Я привел это воспоминание к тому, чтоб показать, что Головинский не желает революционного и всякого насильственного образа действия, что, по моему окончательному мнению, он только занят сильно крестьянским вопросом, потому что этот вопрос интересен сам по себе и достоин внимания, и останавливается на мерах мирных, возможных, а не сокрушающих.

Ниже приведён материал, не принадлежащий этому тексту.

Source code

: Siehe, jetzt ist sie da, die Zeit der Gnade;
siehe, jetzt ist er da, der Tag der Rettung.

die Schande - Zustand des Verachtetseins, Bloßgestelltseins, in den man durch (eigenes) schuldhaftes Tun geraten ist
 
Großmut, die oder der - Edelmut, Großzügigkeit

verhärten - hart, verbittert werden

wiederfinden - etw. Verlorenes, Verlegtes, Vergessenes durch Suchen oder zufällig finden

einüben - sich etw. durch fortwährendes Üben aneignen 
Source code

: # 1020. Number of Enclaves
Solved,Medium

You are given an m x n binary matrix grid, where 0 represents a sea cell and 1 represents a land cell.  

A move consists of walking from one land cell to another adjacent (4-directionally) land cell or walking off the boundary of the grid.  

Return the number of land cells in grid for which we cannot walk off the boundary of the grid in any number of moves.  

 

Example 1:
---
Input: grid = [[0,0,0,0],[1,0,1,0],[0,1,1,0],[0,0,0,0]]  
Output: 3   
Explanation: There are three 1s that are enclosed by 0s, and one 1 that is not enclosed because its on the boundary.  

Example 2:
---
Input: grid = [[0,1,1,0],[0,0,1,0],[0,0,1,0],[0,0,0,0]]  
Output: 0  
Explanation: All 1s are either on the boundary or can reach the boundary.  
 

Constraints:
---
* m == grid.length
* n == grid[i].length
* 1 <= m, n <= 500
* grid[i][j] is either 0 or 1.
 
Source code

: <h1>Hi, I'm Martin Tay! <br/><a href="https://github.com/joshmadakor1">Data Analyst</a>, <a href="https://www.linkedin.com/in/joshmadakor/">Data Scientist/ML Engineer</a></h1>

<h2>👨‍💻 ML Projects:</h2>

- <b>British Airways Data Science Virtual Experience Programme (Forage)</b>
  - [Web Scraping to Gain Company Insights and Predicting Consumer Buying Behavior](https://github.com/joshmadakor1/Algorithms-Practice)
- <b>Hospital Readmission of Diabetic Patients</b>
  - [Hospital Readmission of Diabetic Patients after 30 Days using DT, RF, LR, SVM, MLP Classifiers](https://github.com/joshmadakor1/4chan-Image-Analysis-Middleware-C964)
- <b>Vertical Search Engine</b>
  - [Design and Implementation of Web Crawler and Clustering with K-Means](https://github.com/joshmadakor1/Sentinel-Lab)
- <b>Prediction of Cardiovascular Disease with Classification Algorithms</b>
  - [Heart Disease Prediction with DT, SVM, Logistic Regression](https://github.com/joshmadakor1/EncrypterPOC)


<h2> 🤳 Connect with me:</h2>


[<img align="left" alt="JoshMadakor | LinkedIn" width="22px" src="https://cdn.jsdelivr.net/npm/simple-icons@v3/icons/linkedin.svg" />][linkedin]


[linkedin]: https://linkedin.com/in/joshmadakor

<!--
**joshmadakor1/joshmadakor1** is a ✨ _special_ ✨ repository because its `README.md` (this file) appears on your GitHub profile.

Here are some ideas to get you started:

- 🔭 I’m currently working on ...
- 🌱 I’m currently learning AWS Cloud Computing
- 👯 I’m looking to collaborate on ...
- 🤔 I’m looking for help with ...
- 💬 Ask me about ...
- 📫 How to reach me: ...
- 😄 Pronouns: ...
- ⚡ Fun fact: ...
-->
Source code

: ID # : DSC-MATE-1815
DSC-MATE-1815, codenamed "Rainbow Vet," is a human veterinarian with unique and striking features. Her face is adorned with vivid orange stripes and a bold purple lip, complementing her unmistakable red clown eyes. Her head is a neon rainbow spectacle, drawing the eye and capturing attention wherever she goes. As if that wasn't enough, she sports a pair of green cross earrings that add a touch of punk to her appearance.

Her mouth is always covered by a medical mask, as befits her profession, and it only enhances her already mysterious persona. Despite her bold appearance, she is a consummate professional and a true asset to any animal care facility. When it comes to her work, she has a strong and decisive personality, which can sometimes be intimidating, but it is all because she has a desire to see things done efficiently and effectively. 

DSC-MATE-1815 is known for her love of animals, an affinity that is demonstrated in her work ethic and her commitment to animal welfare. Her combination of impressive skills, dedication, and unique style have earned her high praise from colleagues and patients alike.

Вот с какой стороны я знаю Головинского.
Федор Достоевский
<Вопрос.> Известно, что на собрании у Петрашевского, 15 апреля, Петрашевский читал речь по поводу отдания первенства вопросу о судопроизводстве и, между прочим, говорил, что переменою судопроизводства откроются и все прочие недостатки и что восстания нельзя предпринимать без уверенности в совершенном успехе, что перемены судопроизводства можно достигнуть законным образом, требуя от правительства таких вещей, в которых оно не может отказать, сознавая их справедливость, и что, достигнувши перемены в судопроизводстве, можно будет требовать у правительства и других перемен. Дайте о сем объяснение и покажите, по какому случаю вы читали на этом собрании письмо Белинского к Гоголю.